Editor and publisher Jeremy Lassen of Night Shade Books joins Gary and I for a new podcast as our second ever guest. Jeremy and Gary were in Seattle at the Locus Awards/Science Fiction Hall of Fame weekend while I was still pottering around after breakfast while one kid was off at swimming lessons in Perth.
I once again showed mylack of technical skills in the audio arena, but we discussed:
Paolo Bacigalupi’s The Windup Girl and understanding science fiction in 21st Century world;
how science fiction still isn’t dying;
rescheduling Eclipse Four; and
a little bit on gender and the SF Hall of Fame (more to come here!).
There’s probably some other stuff, but we recorded this this morning and I’m not going to re-listen to the whole thing.
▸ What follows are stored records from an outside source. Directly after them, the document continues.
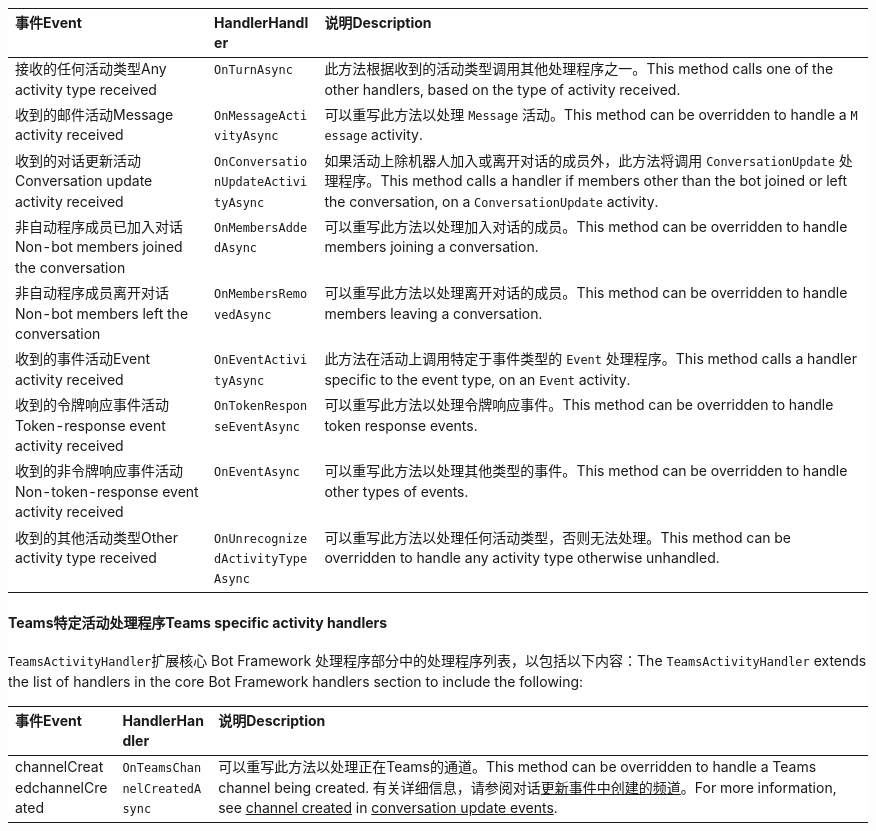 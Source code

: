 | <span data-ttu-id="b9d73-163">事件</span><span class="sxs-lookup"><span data-stu-id="b9d73-163">Event</span></span> | <span data-ttu-id="b9d73-164">Handler</span><span class="sxs-lookup"><span data-stu-id="b9d73-164">Handler</span></span> | <span data-ttu-id="b9d73-165">说明</span><span class="sxs-lookup"><span data-stu-id="b9d73-165">Description</span></span> |
| :-- | :-- | :-- |
| <span data-ttu-id="b9d73-166">接收的任何活动类型</span><span class="sxs-lookup"><span data-stu-id="b9d73-166">Any activity type received</span></span> | `OnTurnAsync` | <span data-ttu-id="b9d73-167">此方法根据收到的活动类型调用其他处理程序之一。</span><span class="sxs-lookup"><span data-stu-id="b9d73-167">This method calls one of the other handlers, based on the type of activity received.</span></span> |
| <span data-ttu-id="b9d73-168">收到的邮件活动</span><span class="sxs-lookup"><span data-stu-id="b9d73-168">Message activity received</span></span> | `OnMessageActivityAsync` | <span data-ttu-id="b9d73-169">可以重写此方法以处理 `Message` 活动。</span><span class="sxs-lookup"><span data-stu-id="b9d73-169">This method can be overridden to handle a `Message` activity.</span></span> |
| <span data-ttu-id="b9d73-170">收到的对话更新活动</span><span class="sxs-lookup"><span data-stu-id="b9d73-170">Conversation update activity received</span></span> | `OnConversationUpdateActivityAsync` | <span data-ttu-id="b9d73-171">如果活动上除机器人加入或离开对话的成员外，此方法将调用 `ConversationUpdate` 处理程序。</span><span class="sxs-lookup"><span data-stu-id="b9d73-171">This method calls a handler if members other than the bot joined or left the conversation, on a `ConversationUpdate` activity.</span></span> |
| <span data-ttu-id="b9d73-172">非自动程序成员已加入对话</span><span class="sxs-lookup"><span data-stu-id="b9d73-172">Non-bot members joined the conversation</span></span> | `OnMembersAddedAsync` | <span data-ttu-id="b9d73-173">可以重写此方法以处理加入对话的成员。</span><span class="sxs-lookup"><span data-stu-id="b9d73-173">This method can be overridden to handle members joining a conversation.</span></span> |
| <span data-ttu-id="b9d73-174">非自动程序成员离开对话</span><span class="sxs-lookup"><span data-stu-id="b9d73-174">Non-bot members left the conversation</span></span> | `OnMembersRemovedAsync` | <span data-ttu-id="b9d73-175">可以重写此方法以处理离开对话的成员。</span><span class="sxs-lookup"><span data-stu-id="b9d73-175">This method can be overridden to handle members leaving a conversation.</span></span> |
| <span data-ttu-id="b9d73-176">收到的事件活动</span><span class="sxs-lookup"><span data-stu-id="b9d73-176">Event activity received</span></span> | `OnEventActivityAsync` | <span data-ttu-id="b9d73-177">此方法在活动上调用特定于事件类型的 `Event` 处理程序。</span><span class="sxs-lookup"><span data-stu-id="b9d73-177">This method calls a handler specific to the event type, on an `Event` activity.</span></span> |
| <span data-ttu-id="b9d73-178">收到的令牌响应事件活动</span><span class="sxs-lookup"><span data-stu-id="b9d73-178">Token-response event activity received</span></span> | `OnTokenResponseEventAsync` | <span data-ttu-id="b9d73-179">可以重写此方法以处理令牌响应事件。</span><span class="sxs-lookup"><span data-stu-id="b9d73-179">This method can be overridden to handle token response events.</span></span> |
| <span data-ttu-id="b9d73-180">收到的非令牌响应事件活动</span><span class="sxs-lookup"><span data-stu-id="b9d73-180">Non-token-response event activity received</span></span> | `OnEventAsync` | <span data-ttu-id="b9d73-181">可以重写此方法以处理其他类型的事件。</span><span class="sxs-lookup"><span data-stu-id="b9d73-181">This method can be overridden to handle other types of events.</span></span> |
| <span data-ttu-id="b9d73-182">收到的其他活动类型</span><span class="sxs-lookup"><span data-stu-id="b9d73-182">Other activity type received</span></span> | `OnUnrecognizedActivityTypeAsync` | <span data-ttu-id="b9d73-183">可以重写此方法以处理任何活动类型，否则无法处理。</span><span class="sxs-lookup"><span data-stu-id="b9d73-183">This method can be overridden to handle any activity type otherwise unhandled.</span></span> |

#### <a name="teams-specific-activity-handlers"></a><span data-ttu-id="b9d73-184">Teams特定活动处理程序</span><span class="sxs-lookup"><span data-stu-id="b9d73-184">Teams specific activity handlers</span></span>

<span data-ttu-id="b9d73-185">`TeamsActivityHandler`扩展核心 Bot Framework 处理程序部分中的处理程序列表，以包括以下内容：</span><span class="sxs-lookup"><span data-stu-id="b9d73-185">The `TeamsActivityHandler` extends the list of handlers in the core Bot Framework handlers section to include the following:</span></span>

| <span data-ttu-id="b9d73-186">事件</span><span class="sxs-lookup"><span data-stu-id="b9d73-186">Event</span></span> | <span data-ttu-id="b9d73-187">Handler</span><span class="sxs-lookup"><span data-stu-id="b9d73-187">Handler</span></span> | <span data-ttu-id="b9d73-188">说明</span><span class="sxs-lookup"><span data-stu-id="b9d73-188">Description</span></span> |
| :-- | :-- | :-- |
| <span data-ttu-id="b9d73-189">channelCreated</span><span class="sxs-lookup"><span data-stu-id="b9d73-189">channelCreated</span></span> | `OnTeamsChannelCreatedAsync` | <span data-ttu-id="b9d73-190">可以重写此方法以处理正在Teams的通道。</span><span class="sxs-lookup"><span data-stu-id="b9d73-190">This method can be overridden to handle a Teams channel being created.</span></span> <span data-ttu-id="b9d73-191">有关详细信息，请参阅对话[更新事件](https://aka.ms/azure-bot-subscribe-to-conversation-events#channel-created)[中创建的频道](https://aka.ms/azure-bot-subscribe-to-conversation-events)。</span><span class="sxs-lookup"><span data-stu-id="b9d73-191">For more information, see [channel created](https://aka.ms/azure-bot-subscribe-to-conversation-events#channel-created) in [conversation update events](https://aka.ms/azure-bot-subscribe-to-conversation-events).</span></span> |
We hope you enjoy it as always and will see you next weekend!
For those of you following along at home, we are having genuine progress with my long-delayed anthology, Godlike Machines. Originally due for publication in 2008, it has been delayed at the publisher for some time, but yesterday brought the copyedits of the book, which is very exciting. There’s also a cover (I’ve seen a draft but not the final), and if all goes smoothly, there will be copies of the book at Aussiecon 4. At the moment the book is only available to members of the SF Book Club, but I remain hopeful that we can get it out to a larger audience. It features original hard SF novellas by Stephen Baxter, Cory Doctorow, Robert Reed, Alastair Reynolds, and Sean Williams, and a reprint by Greg Egan “Hot Rock” (it was to have been original to the book).
More news as it transpires, but this book is coming out this year, and honestly there was a time when I wasn’t sure it was going to happen at all – I’m excited and very pleased.
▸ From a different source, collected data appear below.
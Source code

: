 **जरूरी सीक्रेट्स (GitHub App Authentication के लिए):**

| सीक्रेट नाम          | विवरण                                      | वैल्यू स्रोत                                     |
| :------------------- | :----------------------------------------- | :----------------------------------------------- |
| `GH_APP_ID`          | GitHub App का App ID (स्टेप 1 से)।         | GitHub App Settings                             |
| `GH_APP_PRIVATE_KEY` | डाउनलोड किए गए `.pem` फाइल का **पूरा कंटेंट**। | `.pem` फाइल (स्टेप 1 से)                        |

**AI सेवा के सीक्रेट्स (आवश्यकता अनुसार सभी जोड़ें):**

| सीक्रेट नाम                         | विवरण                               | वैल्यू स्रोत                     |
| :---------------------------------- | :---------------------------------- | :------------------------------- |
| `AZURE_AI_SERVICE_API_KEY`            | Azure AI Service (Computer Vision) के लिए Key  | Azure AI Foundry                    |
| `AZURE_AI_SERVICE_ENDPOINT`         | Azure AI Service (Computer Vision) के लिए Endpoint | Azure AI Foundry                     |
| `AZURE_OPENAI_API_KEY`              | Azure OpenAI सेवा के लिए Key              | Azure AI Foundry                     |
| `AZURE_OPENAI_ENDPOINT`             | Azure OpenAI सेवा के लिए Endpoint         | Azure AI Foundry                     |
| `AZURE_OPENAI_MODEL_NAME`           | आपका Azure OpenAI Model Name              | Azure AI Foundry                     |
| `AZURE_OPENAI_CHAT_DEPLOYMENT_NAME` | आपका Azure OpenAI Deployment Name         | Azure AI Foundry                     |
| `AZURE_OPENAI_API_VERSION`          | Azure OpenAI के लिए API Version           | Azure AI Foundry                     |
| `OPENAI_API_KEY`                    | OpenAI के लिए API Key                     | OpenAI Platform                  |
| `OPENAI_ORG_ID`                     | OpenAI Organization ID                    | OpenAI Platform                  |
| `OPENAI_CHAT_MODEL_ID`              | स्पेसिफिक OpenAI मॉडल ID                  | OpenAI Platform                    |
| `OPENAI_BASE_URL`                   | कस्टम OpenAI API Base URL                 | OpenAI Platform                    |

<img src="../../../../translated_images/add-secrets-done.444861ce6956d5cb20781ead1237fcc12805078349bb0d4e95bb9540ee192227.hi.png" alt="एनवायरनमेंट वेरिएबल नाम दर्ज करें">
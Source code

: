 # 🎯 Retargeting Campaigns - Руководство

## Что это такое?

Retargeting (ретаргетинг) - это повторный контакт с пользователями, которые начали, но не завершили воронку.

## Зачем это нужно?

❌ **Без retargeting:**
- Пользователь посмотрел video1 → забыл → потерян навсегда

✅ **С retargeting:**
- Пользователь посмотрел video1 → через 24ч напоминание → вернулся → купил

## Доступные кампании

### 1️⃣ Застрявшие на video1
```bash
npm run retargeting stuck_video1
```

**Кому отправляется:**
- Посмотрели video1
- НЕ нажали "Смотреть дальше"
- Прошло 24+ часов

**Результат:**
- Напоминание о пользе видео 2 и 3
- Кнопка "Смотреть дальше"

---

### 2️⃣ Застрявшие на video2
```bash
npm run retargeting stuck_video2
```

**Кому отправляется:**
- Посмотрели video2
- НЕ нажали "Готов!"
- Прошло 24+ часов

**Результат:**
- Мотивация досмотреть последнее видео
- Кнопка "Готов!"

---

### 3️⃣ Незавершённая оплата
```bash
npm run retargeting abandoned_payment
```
Last night I finished reading Amelia Beamer‘s The Loving Dead and I really enjoyed it. It’s a romantic comedy (sort of) featuring zombies, zeppelins, and employees from a popular U.S. retail chain. There are all sorts of reasons I liked it so much. Some are probably unique to me, but some aren’t. The book is funny, sexy and a bit off-putting at times (there are flesh-eating zombies here, after all). It’s also, for me, a real trip down memory lane. Part of the story is set in a friend’s house where I used to spend a lot of time and part of it in an area of Oakland where I lived for a year. It’s also told in Amelia’s voice. I can hear her reading this out loud, telling the jokes that her lead character tells, and being brave and kick-ass in pretty much the same way. Those personal things only add, though, to what is a very good first novel. Even if you’ve never been in the Oakland hills, wandered through Piedmont, or worked in a retail outlet, The Loving Dead has a lot to offer you. Highly recommended. (You can read the book online for free now at ameliabeamer.com, but you’re going to want to own your own copy – trust me.)
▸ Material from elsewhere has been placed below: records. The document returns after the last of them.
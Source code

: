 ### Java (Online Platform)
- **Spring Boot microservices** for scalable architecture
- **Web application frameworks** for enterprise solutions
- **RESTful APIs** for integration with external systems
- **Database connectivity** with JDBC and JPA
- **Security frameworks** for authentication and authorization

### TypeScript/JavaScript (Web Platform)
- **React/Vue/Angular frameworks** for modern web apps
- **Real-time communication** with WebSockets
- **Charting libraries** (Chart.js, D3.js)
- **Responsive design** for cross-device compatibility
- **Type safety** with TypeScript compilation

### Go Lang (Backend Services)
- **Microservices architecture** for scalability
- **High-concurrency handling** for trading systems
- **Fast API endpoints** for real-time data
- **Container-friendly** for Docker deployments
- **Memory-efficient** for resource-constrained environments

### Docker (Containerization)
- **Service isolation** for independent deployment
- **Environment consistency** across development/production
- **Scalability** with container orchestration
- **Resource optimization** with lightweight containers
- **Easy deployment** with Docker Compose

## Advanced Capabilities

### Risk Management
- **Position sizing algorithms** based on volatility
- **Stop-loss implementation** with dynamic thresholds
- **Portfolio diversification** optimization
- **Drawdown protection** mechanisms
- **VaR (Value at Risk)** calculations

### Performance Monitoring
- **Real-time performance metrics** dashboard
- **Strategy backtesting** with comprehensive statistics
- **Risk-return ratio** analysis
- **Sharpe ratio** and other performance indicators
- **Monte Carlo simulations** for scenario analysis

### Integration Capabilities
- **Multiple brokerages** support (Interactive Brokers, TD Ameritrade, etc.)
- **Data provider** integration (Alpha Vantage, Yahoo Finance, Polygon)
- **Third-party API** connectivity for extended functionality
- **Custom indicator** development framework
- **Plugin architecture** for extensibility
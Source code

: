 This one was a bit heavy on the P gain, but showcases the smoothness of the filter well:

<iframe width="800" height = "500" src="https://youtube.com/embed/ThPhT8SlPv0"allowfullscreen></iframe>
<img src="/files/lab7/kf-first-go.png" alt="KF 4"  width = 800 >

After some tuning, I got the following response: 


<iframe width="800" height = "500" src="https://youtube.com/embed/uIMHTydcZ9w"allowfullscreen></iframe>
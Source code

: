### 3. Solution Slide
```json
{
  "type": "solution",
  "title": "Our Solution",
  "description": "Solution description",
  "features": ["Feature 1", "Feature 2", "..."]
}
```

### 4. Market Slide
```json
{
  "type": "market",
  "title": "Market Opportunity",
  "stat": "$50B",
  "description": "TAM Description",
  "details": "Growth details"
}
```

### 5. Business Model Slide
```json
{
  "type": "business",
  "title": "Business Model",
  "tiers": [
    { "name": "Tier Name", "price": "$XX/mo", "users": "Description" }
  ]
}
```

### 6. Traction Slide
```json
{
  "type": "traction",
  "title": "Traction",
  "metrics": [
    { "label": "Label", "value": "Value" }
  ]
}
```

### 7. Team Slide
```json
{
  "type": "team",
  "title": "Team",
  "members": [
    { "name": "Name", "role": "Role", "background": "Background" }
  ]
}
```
Author, critic, photographer, and Locus editor Amelia Beamer joins Gary and I for a new podcast as our first ever guest. Amelia was only just home from Locus HQ in Oakland, Gary was taking some time out from reading for his column in Chicago, and I was still pottering around after breakfast while the kids are off at swimming lessons in Perth.
I once again showed my lack of technical skills in the audio arena, but we discussed:
being a first-time novelist, writing and The Loving Dead;
the SF Signal Mind Meld on short story collections you have to have and whether there’s a language we can use to discuss the history of the SF field that’s inclusive,
There’s probably some other stuff, but we recorded this morning and I’m not going to re-listen to the whole thing. We hope you enjoy it as always and will see you next weekend!
Every Saturday morning now Gary and I fire up Skype to record the latest in our series of chats. Gary’s usually not that long home from his office in Chicago, while I’m mostly still pottering around after breakfast while the kids are off at swimming lessons.
We did it again yesterday morning, and we once again reveal our collective lack of technical skills in the audio arena and briefly mention:
getting contributor’s copies,
re-editing classic books,
ebook design and the iPad,
books I’d like to see exist that don’t,
The Best of Kim Stanley Robinson and how humanists wrote short fiction,
entry-level SF novels and anthologies,
year’s bests,
the lack of SF for children, and
spend some time discussing Nnedi Okorafor and her novel Who Fears Death.
There’s probably some other stuff, but we recorded this yesterday and I’m not going to re-listen to the whole thing. We hope you enjoy it as always and will see you next weekend!